Build, train, and deploy a fraud detection model
In this tutorial, you learn how to use Amazon Fraud Detector to build, train, and deploy a fraud detection model. Amazon Fraud Detector is a fully managed service that makes it easy to identify potentially fraudulent online activities such as online payment fraud and the creation of fake accounts.
Globally each year, organizations lose tens of billions of dollars to online fraud. Amazon Fraud Detector is a fully managed service that uses machine learning (ML) and more than 20 years of fraud detection expertise from Amazon, to identify potentially fraudulent activity so customers can catch more online fraud faster. Amazon Fraud Detector automates the time consuming and expensive steps to build, train, and deploy an ML model for fraud detection, making it easier for customers to leverage the technology. Amazon Fraud Detector customizes each model it creates to a customer’s own dataset, making the accuracy of models higher than current one-size fits all ML solutions. And, because you pay only for what you use, you avoid large upfront expenses.
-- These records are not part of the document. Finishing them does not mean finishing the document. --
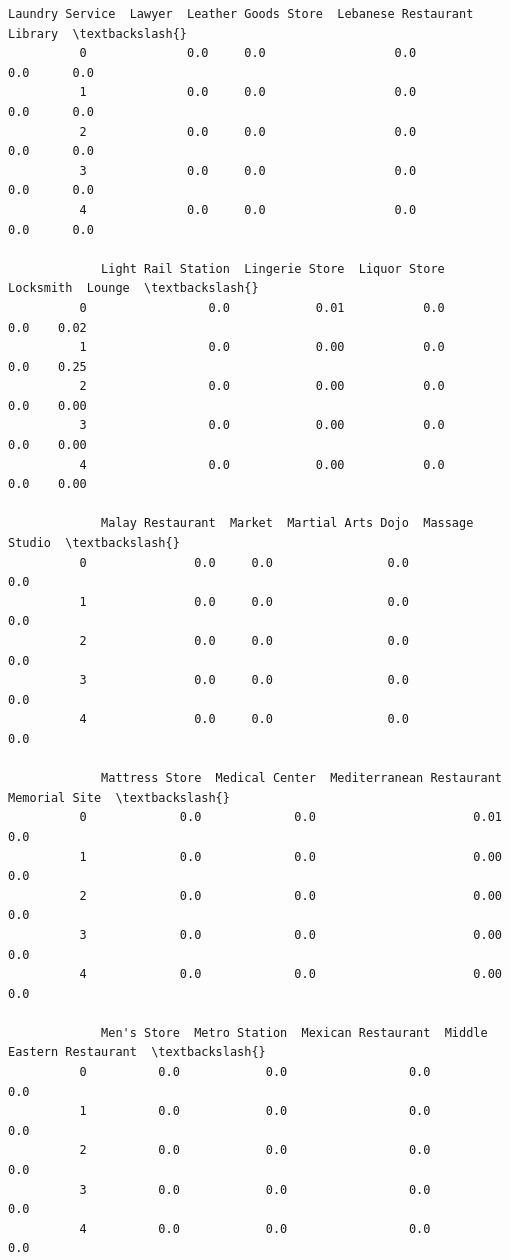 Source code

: \documentclass[11pt]{article}
\begin{document}
\begin{Verbatim}[commandchars=\\\{\}]
             Laundry Service  Lawyer  Leather Goods Store  Lebanese Restaurant  Library  \textbackslash{}
          0              0.0     0.0                  0.0                  0.0      0.0   
          1              0.0     0.0                  0.0                  0.0      0.0   
          2              0.0     0.0                  0.0                  0.0      0.0   
          3              0.0     0.0                  0.0                  0.0      0.0   
          4              0.0     0.0                  0.0                  0.0      0.0   
          
             Light Rail Station  Lingerie Store  Liquor Store  Locksmith  Lounge  \textbackslash{}
          0                 0.0            0.01           0.0        0.0    0.02   
          1                 0.0            0.00           0.0        0.0    0.25   
          2                 0.0            0.00           0.0        0.0    0.00   
          3                 0.0            0.00           0.0        0.0    0.00   
          4                 0.0            0.00           0.0        0.0    0.00   
          
             Malay Restaurant  Market  Martial Arts Dojo  Massage Studio  \textbackslash{}
          0               0.0     0.0                0.0             0.0   
          1               0.0     0.0                0.0             0.0   
          2               0.0     0.0                0.0             0.0   
          3               0.0     0.0                0.0             0.0   
          4               0.0     0.0                0.0             0.0   
          
             Mattress Store  Medical Center  Mediterranean Restaurant  Memorial Site  \textbackslash{}
          0             0.0             0.0                      0.01            0.0   
          1             0.0             0.0                      0.00            0.0   
          2             0.0             0.0                      0.00            0.0   
          3             0.0             0.0                      0.00            0.0   
          4             0.0             0.0                      0.00            0.0   
          
             Men's Store  Metro Station  Mexican Restaurant  Middle Eastern Restaurant  \textbackslash{}
          0          0.0            0.0                 0.0                        0.0   
          1          0.0            0.0                 0.0                        0.0   
          2          0.0            0.0                 0.0                        0.0   
          3          0.0            0.0                 0.0                        0.0   
          4          0.0            0.0                 0.0                        0.0   
          

\end{Verbatim}
\end{document}
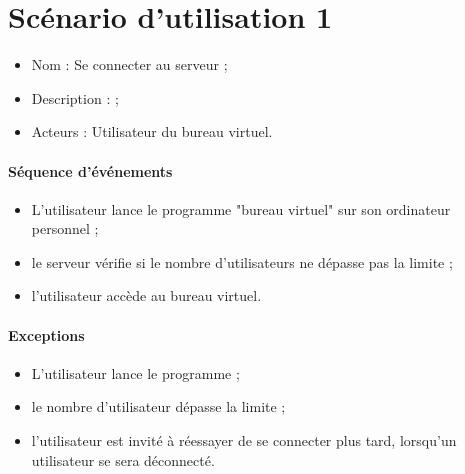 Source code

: 




\section{Scénario d'utilisation 1}
\begin{itemize}
	\item Nom : Se connecter au serveur ;
	\item Description :  ;
	\item Acteurs : Utilisateur du bureau virtuel.
\end{itemize}

\paragraph{Séquence d'événements}
\begin{itemize}
	\item L'utilisateur lance le programme "bureau virtuel" sur son ordinateur personnel ;
	\item le serveur vérifie si le nombre d'utilisateurs ne dépasse pas la limite ;
	\item l'utilisateur accède au bureau virtuel.
\end{itemize}

\paragraph{Exceptions}
\begin{itemize}
	\item L'utilisateur lance le programme ;
	\item le nombre d'utilisateur dépasse la limite ;
	\item l'utilisateur est invité à réessayer de se connecter plus tard, lorsqu'un utilisateur se sera déconnecté.
\end{itemize}

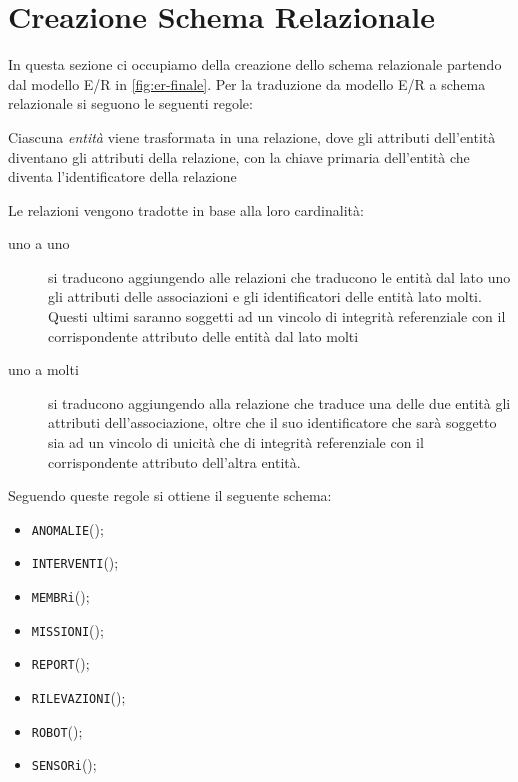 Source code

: \section{Creazione Schema Relazionale}
In questa sezione ci occupiamo della creazione dello schema relazionale partendo dal
modello E/R in \ref{fig:er-finale}. Per la traduzione da modello E/R a schema relazionale
si seguono le seguenti regole:
\begin{enumarate}
\item Ciascuna \textit{entità} viene trasformata in una relazione,
  dove gli attributi dell'entità diventano gli attributi della
  relazione, con la chiave primaria dell'entità che diventa
  l'identificatore della relazione
\item Le relazioni vengono tradotte in base alla loro cardinalità:
  \begin{description}
  \item[uno a uno] si traducono aggiungendo alle relazioni che traducono le entità dal lato uno gli
    attributi delle associazioni e gli identificatori delle entità lato molti. Questi ultimi saranno soggetti
    ad un vincolo di integrità referenziale con il corrispondente attributo delle entità dal lato molti
  \item[uno a molti] si traducono aggiungendo alla relazione che traduce una delle due entità gli attributi
    dell’associazione, oltre che il suo identificatore che sarà soggetto sia ad un vincolo di unicità
    che di integrità referenziale con il corrispondente attributo dell’altra entità.
  \end{description}
\end{enumarate}

Seguendo queste regole si ottiene il seguente schema:
\begin{itemize}
\item \texttt{ANOMALIE}();
\item \texttt{INTERVENTI}();
\item \texttt{MEMBRi}();
\item \texttt{MISSIONI}();
\item \texttt{REPORT}();
\item \texttt{RILEVAZIONI}();
\item \texttt{ROBOT}();
\item \texttt{SENSORi}();
\end{itemize}

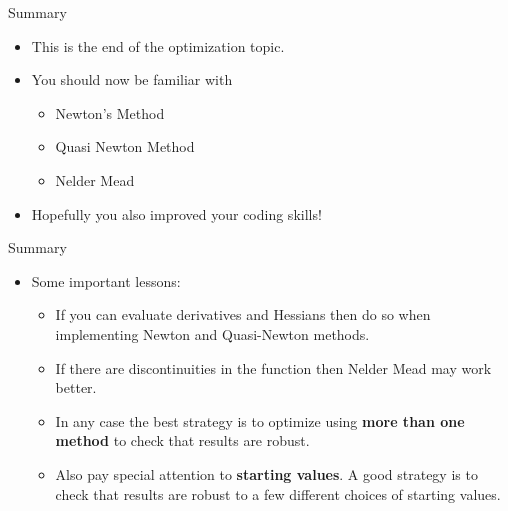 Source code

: \documentclass[10pt]{beamer}
\begin{document}
     \begin{frame}{Summary}
       \begin{itemize}
       \item This is the end of the optimization topic.
       \item You should now be familiar with
         \begin{itemize}
         \item Newton's Method
         \item Quasi Newton Method
         \item Nelder Mead
         \end{itemize}
       \item Hopefully you also improved your coding skills!
       \end{itemize}
     \end{frame}
     \begin{frame}{Summary}
       \begin{itemize}
       \item Some important lessons:
         \begin{itemize}
         \item If you can evaluate derivatives and Hessians then do so when implementing Newton and Quasi-Newton methods.

         \item If there are discontinuities in the function then Nelder Mead may work better.

         \item In any case the best strategy is to optimize using {\bf more than one method} to check that results are robust.

         \item Also pay special attention to {\bf starting values}. A good strategy is to check that results are robust to a few different choices of starting values.
         \end{itemize}
       \end{itemize}
     \end{frame}
   
\end{document}
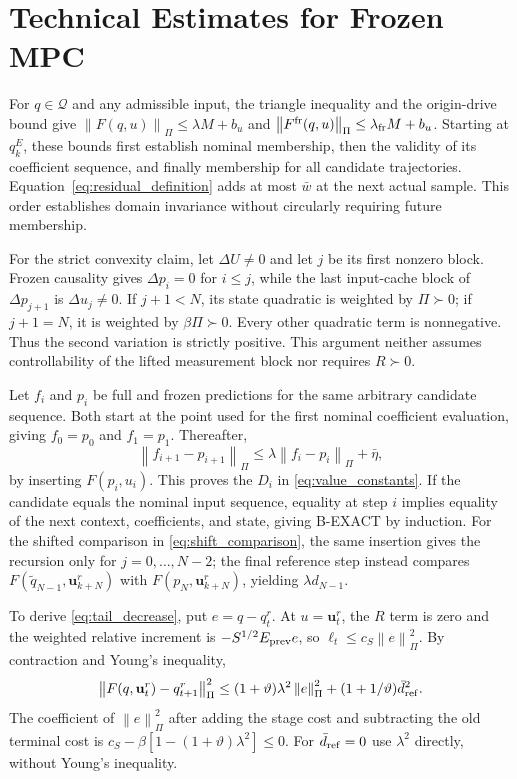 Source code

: \documentclass[journal]{IEEEtran}
\newcommand{\vu}{\mathbf{u}}
\newcommand{\norm}[1]{\left\lVert #1\right\rVert}
\begin{document}
\section{Technical Estimates for Frozen MPC}
\label{app:estimates}
For $q\in\mathcal Q$ and any admissible input, the triangle inequality and the origin-drive bound give $\norm{F(q,u)}_\Pi\le\lambda M+b_u$ and $\norm{F^{\rm fr}(q,u)}_\Pi\le\lambda_{\rm fr}M+b_u$. Starting at $q_k^E$, these bounds first establish nominal membership, then the validity of its coefficient sequence, and finally membership for all candidate trajectories. Equation~\eqref{eq:residual_definition} adds at most $\bar w$ at the next actual sample. This order establishes domain invariance without circularly requiring future membership.

For the strict convexity claim, let $\Delta U\ne0$ and let $j$ be its first nonzero block. Frozen causality gives $\Delta p_i=0$ for $i\le j$, while the last input-cache block of $\Delta p_{j+1}$ is $\Delta u_j\ne0$. If $j+1<N$, its state quadratic is weighted by $\Pi\succ0$; if $j+1=N$, it is weighted by $\beta\Pi\succ0$. Every other quadratic term is nonnegative. Thus the second variation is strictly positive. This argument neither assumes controllability of the lifted measurement block nor requires $R\succ0$.

Let $f_i$ and $p_i$ be full and frozen predictions for the same arbitrary candidate sequence. Both start at the point used for the first nominal coefficient evaluation, giving $f_0=p_0$ and $f_1=p_1$. Thereafter,
\begin{equation*}
\norm{f_{i+1}-p_{i+1}}_\Pi\le
\lambda\norm{f_i-p_i}_\Pi+\bar\eta,
\end{equation*}
by inserting $F(p_i,u_i)$. This proves the $D_i$ in \eqref{eq:value_constants}. If the candidate equals the nominal input sequence, equality at step $i$ implies equality of the next context, coefficients, and state, giving B-EXACT by induction. For the shifted comparison in \eqref{eq:shift_comparison}, the same insertion gives the recursion only for $j=0,\ldots,N-2$; the final reference step instead compares $F(\widetilde q_{N-1},\vu_{k+N}^r)$ with $F(p_N,\vu_{k+N}^r)$, yielding $\lambda d_{N-1}$.

To derive \eqref{eq:tail_decrease}, put $e=q-q_t^r$. At $u=\vu_t^r$, the $R$ term is zero and the weighted relative increment is $-S^{1/2}E_{\rm prev}e$, so $\ell_t\le c_S\norm{e}_\Pi^2$. By contraction and Young's inequality,
\begin{equation*}
\norm{F(q,\vu_t^r)-q_{t+1}^r}_\Pi^2
\le(1+\vartheta)\lambda^2\norm{e}_\Pi^2
+(1+1/\vartheta)\bar d_{\rm ref}^2.
\end{equation*}
The coefficient of $\norm{e}_\Pi^2$ after adding the stage cost and subtracting the old terminal cost is $c_S-\beta[1-(1+\vartheta)\lambda^2]\le0$. For $\bar d_{\rm ref}=0$ use $\lambda^2$ directly, without Young's inequality.
\end{document}
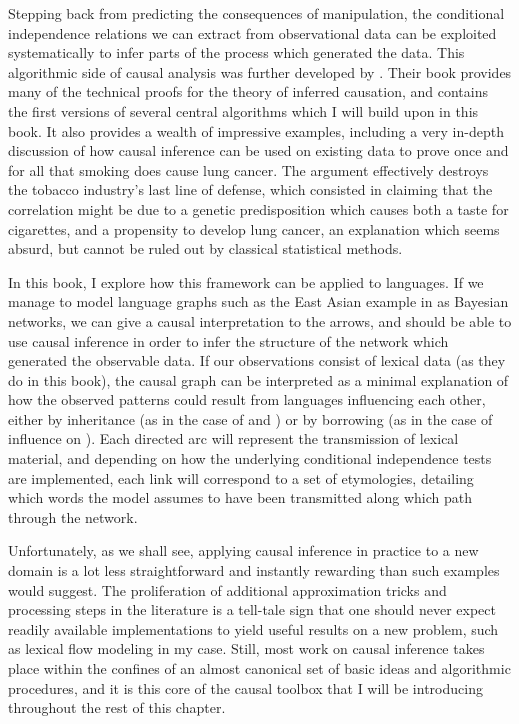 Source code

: Stepping back from predicting the consequences of manipulation, the conditional independence relations we can extract from observational data can be exploited systematically to infer parts of the process which generated the data. This algorithmic side of causal analysis was further developed by \cite{spirtes_ea_2000}. Their book provides many of the technical proofs for the theory of inferred causation, and contains the first versions of several central algorithms which I will build upon in this book. It also provides a wealth of impressive examples, including a very in-depth discussion of how causal inference can be used on existing data to prove once and for all that smoking does cause lung cancer. The argument effectively destroys the tobacco industry's last line of defense, which consisted in claiming that the correlation might be due to a genetic predisposition which causes both a taste for cigarettes, and a propensity to develop lung cancer, an explanation which seems absurd, but cannot be ruled out by 
classical statistical methods.

In this book, I explore how this framework can be applied to languages. If we manage to model language graphs such as the East Asian example in  as Bayesian networks, we can give a causal interpretation to the arrows, and should be able to use causal inference in order to infer the structure of the network which generated the observable data. If our observations consist of lexical data (as they do in this book), the causal graph can be interpreted as a minimal explanation of how the observed patterns could result from languages influencing each other, either by inheritance (as in the case of  and ) or by borrowing (as in the case of  influence on ). Each directed arc will represent the transmission of lexical material, and depending on how the underlying conditional independence tests are implemented, each link will correspond to a set of etymologies, detailing which words the model assumes to have been transmitted  along which path through the network.

Unfortunately, as we shall see, applying causal inference in practice to a new domain is a lot less straightforward and instantly rewarding than such examples would suggest. The proliferation of additional approximation tricks and processing steps in the literature is a tell-tale sign that one should never expect readily available implementations to yield useful results on a new problem, such as lexical flow modeling in my case. Still, most work on causal inference takes place within the confines of an almost canonical set of basic ideas and algorithmic procedures, and it is this core of the causal toolbox that I will be introducing throughout the rest of this chapter.

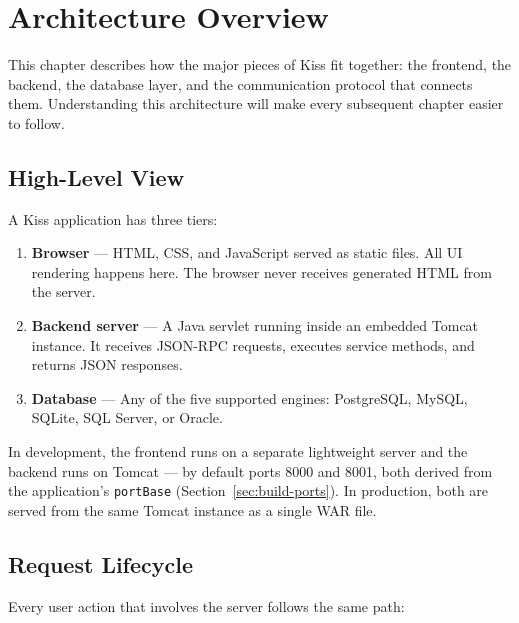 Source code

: \chapter{Architecture Overview}
\label{ch:architecture}

This chapter describes how the major pieces of Kiss fit together: the frontend, the backend, the database layer, and the communication protocol that connects them.  Understanding this architecture will make every subsequent chapter easier to follow.

\section{High-Level View}
\label{sec:arch-highlevel}

A Kiss application has three tiers:

\begin{enumerate}
  \item \textbf{Browser} --- HTML, CSS, and JavaScript served as static files.  All UI rendering happens here.  The browser never receives generated HTML from the server.
  \item \textbf{Backend server} --- A Java servlet running inside an embedded Tomcat instance.  It receives JSON-RPC requests, executes service methods, and returns JSON responses.
  \item \textbf{Database} --- Any of the five supported engines: PostgreSQL, MySQL, SQLite, SQL Server, or Oracle.
\end{enumerate}

\begin{notebox}
In development, the frontend runs on a separate lightweight server and the backend runs on Tomcat --- by default ports 8000 and 8001, both derived from the application's \texttt{portBase} (Section~\ref{sec:build-ports}).  In production, both are served from the same Tomcat instance as a single WAR file.
\end{notebox}

\section{Request Lifecycle}
\label{sec:arch-request}

Every user action that involves the server follows the same path:


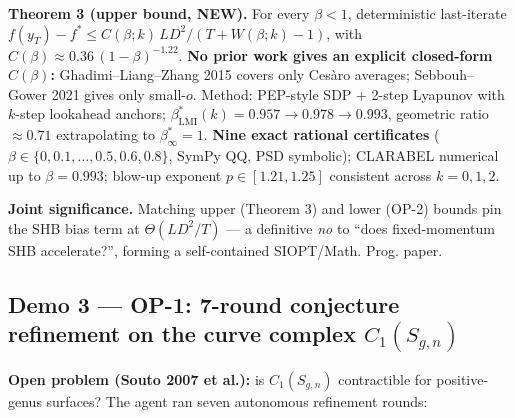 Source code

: \documentclass[
  10.5pt,
]{article}
\begin{document}
\textbf{Theorem 3 (upper bound, NEW).} For every \(\beta<1\),
deterministic last-iterate
\(f(y_T)-f^* \le C(\beta;k)\,LD^2/(T+W(\beta;k)-1)\), with
\(C(\beta) \approx 0.36\,(1-\beta)^{-1.22}\). \textbf{No prior work
gives an explicit closed-form \(C(\beta)\):} Ghadimi--Liang--Zhang 2015
covers only Cesàro averages; Sebbouh--Gower 2021 gives only small-\(o\).
Method: PEP-style SDP + 2-step Lyapunov with \(k\)-step lookahead
anchors; \(\beta^*_{\text{LMI}}(k){=}0.957\!\to\!0.978\!\to\!0.993\),
geometric ratio \(\approx 0.71\) extrapolating to \(\beta^*_\infty=1\).
\textbf{Nine exact rational certificates}
(\(\beta\in\{0,0.1,\ldots,0.5,0.6,0.8\}\), SymPy QQ, PSD symbolic);
CLARABEL numerical up to \(\beta=0.993\); blow-up exponent
\(p\!\in\![1.21,1.25]\) consistent across \(k=0,1,2\).

\textbf{Joint significance.} Matching upper (Theorem 3) and lower (OP-2)
bounds pin the SHB bias term at \(\Theta(LD^2/T)\) --- a definitive
\emph{no} to ``does fixed-momentum SHB accelerate?'', forming a
self-contained SIOPT/Math. Prog. paper.

\subsection{\texorpdfstring{Demo 3 --- OP-1: 7-round conjecture
refinement on the curve complex
\(C_1(S_{g,n})\)}{Demo 3 --- OP-1: 7-round conjecture refinement on the curve complex C\_1(S\_\{g,n\})}}\label{demo-3-op-1-7-round-conjecture-refinement-on-the-curve-complex-c_1s_gn}

\textbf{Open problem (Souto 2007 et al.):} is \(C_1(S_{g,n})\)
contractible for positive-genus surfaces? The agent ran seven autonomous
refinement rounds:
\end{document}
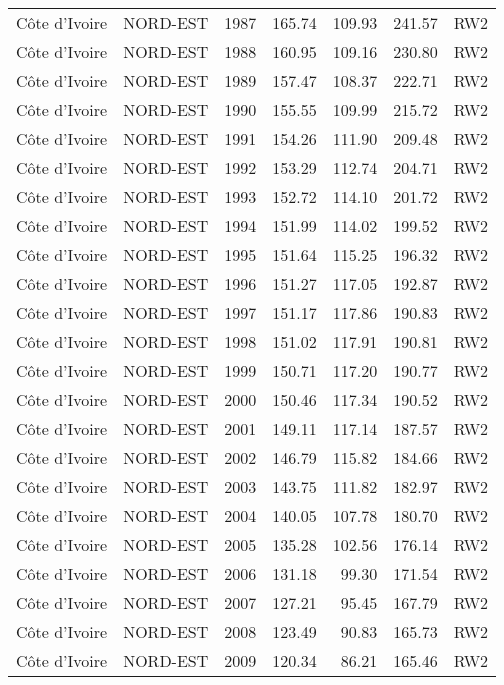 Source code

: \begin{longtable}{lllrrrl}
  C\^{o}te d'Ivoire & NORD-EST & 1987 & 165.74 & 109.93 & 241.57 & RW2 \\ 
  C\^{o}te d'Ivoire & NORD-EST & 1988 & 160.95 & 109.16 & 230.80 & RW2 \\ 
  C\^{o}te d'Ivoire & NORD-EST & 1989 & 157.47 & 108.37 & 222.71 & RW2 \\ 
  C\^{o}te d'Ivoire & NORD-EST & 1990 & 155.55 & 109.99 & 215.72 & RW2 \\ 
  C\^{o}te d'Ivoire & NORD-EST & 1991 & 154.26 & 111.90 & 209.48 & RW2 \\ 
  C\^{o}te d'Ivoire & NORD-EST & 1992 & 153.29 & 112.74 & 204.71 & RW2 \\ 
  C\^{o}te d'Ivoire & NORD-EST & 1993 & 152.72 & 114.10 & 201.72 & RW2 \\ 
  C\^{o}te d'Ivoire & NORD-EST & 1994 & 151.99 & 114.02 & 199.52 & RW2 \\ 
  C\^{o}te d'Ivoire & NORD-EST & 1995 & 151.64 & 115.25 & 196.32 & RW2 \\ 
  C\^{o}te d'Ivoire & NORD-EST & 1996 & 151.27 & 117.05 & 192.87 & RW2 \\ 
  C\^{o}te d'Ivoire & NORD-EST & 1997 & 151.17 & 117.86 & 190.83 & RW2 \\ 
  C\^{o}te d'Ivoire & NORD-EST & 1998 & 151.02 & 117.91 & 190.81 & RW2 \\ 
  C\^{o}te d'Ivoire & NORD-EST & 1999 & 150.71 & 117.20 & 190.77 & RW2 \\ 
  C\^{o}te d'Ivoire & NORD-EST & 2000 & 150.46 & 117.34 & 190.52 & RW2 \\ 
  C\^{o}te d'Ivoire & NORD-EST & 2001 & 149.11 & 117.14 & 187.57 & RW2 \\ 
  C\^{o}te d'Ivoire & NORD-EST & 2002 & 146.79 & 115.82 & 184.66 & RW2 \\ 
  C\^{o}te d'Ivoire & NORD-EST & 2003 & 143.75 & 111.82 & 182.97 & RW2 \\ 
  C\^{o}te d'Ivoire & NORD-EST & 2004 & 140.05 & 107.78 & 180.70 & RW2 \\ 
  C\^{o}te d'Ivoire & NORD-EST & 2005 & 135.28 & 102.56 & 176.14 & RW2 \\ 
  C\^{o}te d'Ivoire & NORD-EST & 2006 & 131.18 & 99.30 & 171.54 & RW2 \\ 
  C\^{o}te d'Ivoire & NORD-EST & 2007 & 127.21 & 95.45 & 167.79 & RW2 \\ 
  C\^{o}te d'Ivoire & NORD-EST & 2008 & 123.49 & 90.83 & 165.73 & RW2 \\ 
  C\^{o}te d'Ivoire & NORD-EST & 2009 & 120.34 & 86.21 & 165.46 & RW2 \\ 

\end{longtable}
In this tutorial, you assume the role of a fraud analyst working at an ecommerce website. You have been asked to create a machine learning model to predict whether a new account registration is fraudulent or not. The model will be trained on an account registration dataset that contains information on customer email, event timestamp, IP address, and fraud label.
The data has been labeled for your convenience and a column in the dataset identifies whether the account registration is fraudulent or legitimate. A version of this dataset is publicly available for download from the Amazon Fraud Detector User Guide.
In this tutorial, you complete the following steps:
- Learn about Amazon Fraud Detector components
- Create an Amazon S3 bucket with sample training data
- Create an Event in Amazon Fraud Detector
- Train and deploy the fraud detection model
- Create and publish the detector
- Clean up the resources used in this tutorial
About this Tutorial | |
---|---|
Time | 90 minutes |
Cost | Less than $3 |
Use Case | Machine Learning |
Products | Amazon Fraud Detector |
Audience | Data analysts, Developers |
Level | Intermediate |
Last Updated | November 24, 2020 |
Step 1: Learn about Amazon Fraud Detector components
This step provides an overview of the two main Amazon Fraud Detector components: detectors and models.
For more information, see Amazon Fraud Detector concepts.
A detector is a rules-based categorization engine that predicts predefined outcomes based on user configuration. For this tutorial, you define the model score thresholds as rules for the detector.
Models can either be trained within Amazon Fraud Detector using custom user data or they can be accessed from precreated Amazon Sagemaker endpoints.
The high-level configuration flow is depicted in the following diagram.
To create models within Amazon Fraud Detector, you must provide data for training. This data has input features (defined by variables) and output labels (defined by labels in the Amazon Fraud Detector service). Additionally, you define events based on the type of entities sending the data for predictions. The following diagram shows the sequence of component creation followed in this tutorial.
Step 2: Create the Amazon S3 bucket for training data
In this step, you create an Amazon S3 bucket and upload the training dataset to the S3 bucket.
Note: First, download and save the dataset. Then, extract the files using an archive utility. You will upload these files to the S3 bucket later in this step.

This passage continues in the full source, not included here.